Discussion in 'Strategy Development' started by bobpit, Oct 18, 2008.

  1. bobpit


    I am trying to design a strategy by examining a great number of seemingly unrelated factors. This could be applied to trading systems, but it is not limited to them.

    I make (automated) tests against thousands of different factors (about 300.000 factors). Some of these factors may be: Day of week, Day of month, Above/below 30 day moving average etc. I came up with about 1000 factors, each one of them giving very descent signals. The combination of all 1000 factors gives great results.

    Now suppose I only have 6 months worth of data. I use 5 months worth of data to design the strategy (and come up with the 1000 factors). As I said, the results look great (on paper). Then I try to verify the strategy on the 1 month of data. Disaster! It looks like the strategy is designed to LOOSE.

    What steps should I take?

    Obviously I have fallen in the curve-fitting trap. But how do I get out of it?

    After reading on optimizing automated trading systems, one advice is to try to examine the big losses. Why something did not work. Well, this is not applicable in this case.

    One idea is to test individually each one of those factors against the 1 month data. IF they are profitable there (I see consistent results), THEN I can pick this factor as a profitable one. So I may come up with 300-600 factors. And then, their combination will be my system.

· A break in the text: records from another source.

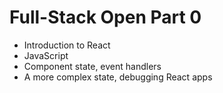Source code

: # Full-Stack Open Part 0

* Introduction to React 
* JavaScript 
* Component state, event handlers 
* A more complex state, debugging React apps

    Slippage and commissions are not an issue.

    Any ideas guys?
  2. bobpit


    What? Nobody can help?
  3. You need more data
  4. bobpit


    I know I need more data. But believe me. That's all I have.
  5. Way too many factors - use less inputs.

    On a more fundamental note - what exactly are you trying to accomplish? Because from your brief description, it sounds like you are actually TRYING to curve-fit. So you should be commended for achieving what you set out to do. :)
  6. heypa


    Your data is not at fault.
    Your analysis is not at fault.
    You just ran into a buzz saw of a market anomaly.
    No analysis using relatively normal times information will adequately fit todays market.
    Wait a while don't throw it away.
  7. bobpit


    I tried to pick all possible factors that may affect the result, and try to analyse them. Some of them MUST affect the result. Others are obviously irrelevant. But I have no way of knowing this.
  8. This is what I'm trying to say - you CANNOT tell which factors "must" affect the result by data-mining like this. All you can do is fit curves.

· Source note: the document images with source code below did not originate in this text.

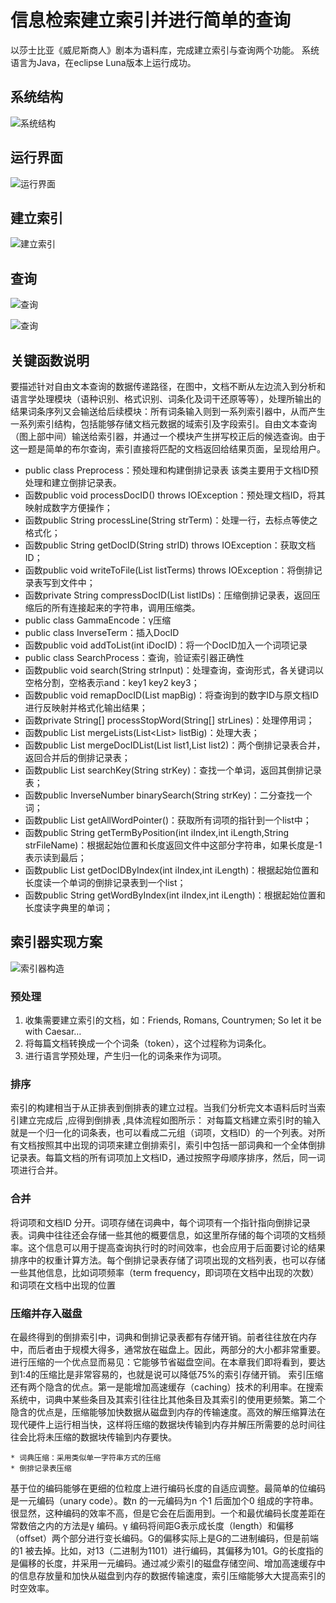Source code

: # 信息检索建立索引并进行简单的查询

以莎士比亚《威尼斯商人》剧本为语料库，完成建立索引与查询两个功能。
系统语言为Java，在eclipse Luna版本上运行成功。

## 系统结构

![系统结构](http://cl.ly/image/1G3p1s0X1T1F/Image%202015-06-22%20at%204.26.18%20%E4%B8%8B%E5%8D%88.png)

## 运行界面

![运行界面](http://f.cl.ly/items/201I0N1b0Z2C0S2g2y3n/捕获14.PNG)

## 建立索引

![建立索引](http://cl.ly/image/1O1U3X3Y1U3p/%E6%8D%95%E8%8E%B711.PNG)

## 查询

![查询](http://cl.ly/image/2T1e0z3j0K2T/%E6%8D%95%E8%8E%B712.PNG)

![查询](http://cl.ly/image/2u1W1X0z141L/%E6%8D%95%E8%8E%B713.PNG)

## 关键函数说明

要描述针对自由文本查询的数据传递路径，在图中，文档不断从左边流入到分析和语言学处理模块（语种识别、格式识别、词条化及词干还原等等），处理所输出的结果词条序列又会输送给后续模块：所有词条输入则到一系列索引器中，从而产生一系列索引结构，包括能够存储文档元数据的域索引及字段索引。自由文本查询（图上部中间）输送给索引器，并通过一个模块产生拼写校正后的候选查询。由于这一题是简单的布尔查询，索引直接将匹配的文档返回给结果页面，呈现给用户。

* public class Preprocess：预处理和构建倒排记录表
该类主要用于文档ID预处理和建立倒排记录表。
* 函数public void processDocID() throws IOException：预处理文档ID，将其映射成数字方便操作；
* 函数public String processLine(String strTerm)：处理一行，去标点等使之格式化；
* 函数public String getDocID(String strID) throws IOException：获取文档ID；
* 函数public void writeToFile(List<InverseTerm> listTerms) throws IOException：将倒排记录表写到文件中；
* 函数private String compressDocID(List<Integer> listIDs)：压缩倒排记录表，返回压缩后的所有连接起来的字符串，调用压缩类。
* public class GammaEncode：γ压缩
* public class InverseTerm：插入DocID
* 函数public void addToList(int iDocID)：将一个DocID加入一个词项记录
* public class SearchProcess：查询，验证索引器正确性
* 函数public void search(String strInput)：处理查询，查询形式，各关键词以空格分割，空格表示and：key1 key2 key3；
* 函数public void remapDocID(List<Integer> mapBig)：将查询到的数字ID与原文档ID进行反映射并格式化输出结果；
* 函数private String[] processStopWord(String[] strLines)：处理停用词；
* 函数public List<Integer> mergeLists(List<List<Integer>> listBig)：处理大表；
* 函数public List<Integer> mergeDocIDList(List<Integer> list1,List<Integer> list2)：两个倒排记录表合并，返回合并后的倒排记录表；
* 函数public List<Integer> searchKey(String strKey)：查找一个单词，返回其倒排记录表；
* 函数public InverseNumber binarySearch(String strKey)：二分查找一个词；
* 函数public  List<InverseNumber> getAllWordPointer()：获取所有词项的指针到一个list中；
* 函数public String getTermByPosition(int iIndex,int iLength,String strFileName)：根据起始位置和长度返回文件中这部分字符串，如果长度是-1表示读到最后；
* 函数public List<Integer> getDocIDByIndex(int iIndex,int iLength)：根据起始位置和长度读一个单词的倒排记录表到一个list；
* 函数public String getWordByIndex(int iIndex,int iLength)：根据起始位置和长度读字典里的单词；

## 索引器实现方案

![索引器构造](http://cl.ly/image/1J3Z1z1s0A1b/0B8F867E-8130-46FF-81F2-025BC96D0A0F.jpeg)

### 预处理

1. 收集需要建立索引的文档，如：Friends, Romans, Countrymen; So let it be with Caesar…
2. 将每篇文档转换成一个个词条（token），这个过程称为词条化。
3. 进行语言学预处理，产生归一化的词条来作为词项。

### 排序

索引的构建相当于从正排表到倒排表的建立过程。当我们分析完文本语料后时当索引建立完成后 ,应得到倒排表 ,具体流程如图所示：
对每篇文档建立索引时的输入就是一个归一化的词条表，也可以看成二元组（词项，文档ID）的一个列表。对所有文档按照其中出现的词项来建立倒排索引，索引中包括一部词典和一个全体倒排记录表。每篇文档的所有词项加上文档ID，通过按照字母顺序排序，然后，同一词项进行合并。

### 合并

将词项和文档ID 分开。词项存储在词典中，每个词项有一个指针指向倒排记录表。词典中往往还会存储一些其他的概要信息，如这里所存储的每个词项的文档频率。这个信息可以用于提高查询执行时的时间效率，也会应用于后面要讨论的结果排序中的权重计算方法。每个倒排记录表存储了词项出现的文档列表，也可以存储一些其他信息，比如词项频率（term frequency，即词项在文档中出现的次数）和词项在文档中出现的位置

### 压缩并存入磁盘

在最终得到的倒排索引中，词典和倒排记录表都有存储开销。前者往往放在内存中，而后者由于规模大得多，通常放在磁盘上。因此，两部分的大小都非常重要。
进行压缩的一个优点显而易见：它能够节省磁盘空间。在本章我们即将看到，要达到1∶4的压缩比是非常容易的，也就是说可以降低75%的索引存储开销。
索引压缩还有两个隐含的优点。第一是能增加高速缓存（caching）技术的利用率。在搜索系统中，词典中某些条目及其索引往往比其他条目及其索引的使用更频繁。第二个隐含的优点是，压缩能够加快数据从磁盘到内存的传输速度。高效的解压缩算法在现代硬件上运行相当快，这样将压缩的数据块传输到内存并解压所需要的总时间往往会比将未压缩的数据块传输到内存要快。

	* 词典压缩：采用类似单一字符串方式的压缩
	* 倒排记录表压缩
	
基于位的编码能够在更细的位粒度上进行编码长度的自适应调整。最简单的位编码是一元编码（unary code）。数n 的一元编码为n 个1 后面加个0 组成的字符串。很显然，这种编码的效率不高，但是它会在后面用到。一个和最优编码长度差距在常数倍之内的方法是γ 编码。γ 编码将间距G表示成长度（length）和偏移（offset）两个部分进行变长编码。G的偏移实际上是G的二进制编码，但是前端的1 被去掉。比如，对13（二进制为1101）进行编码，其偏移为101。G的长度指的是偏移的长度，并采用一元编码。通过减少索引的磁盘存储空间、增加高速缓存中的信息存放量和加快从磁盘到内存的数据传输速度，索引压缩能够大大提高索引的时空效率。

    To determine which factors "must" affect the result, you have to go back to fundamentals of market mechanics and find the causal link between the factor and the consequence. Analysis like this will not get you there.
  9. In your code to generate the best trades, you should prioritize it so that the minimum number of trade signals are generated by the system.

    prioritize for being long / short, by scalability (figure out using volume how liquid the strategy is, and by net profitability (you could also optimize the strategy for the most performance characteristics like risk-reward or consistency).

    One way to ensure you are not optimized with your strategy is to somehow code a correlation of systems to performance degradation- find out by testing 1000s of system (or system fragments) the aspects that lead to degradation, and those that don't. The ones that don't lead to degradation may have interesting properties that are worth utilizing in your more refined strategy.

    This is probably much harder to do than I am making it sound, in addition being a form of optimization of its own.
  10. bobpit



    Data mining is my only way to analyse them, right now. Cannot make sense of the different factors and logicaly determine which one really affects the market.

    So, what are my options?
    #10     Oct 19, 2008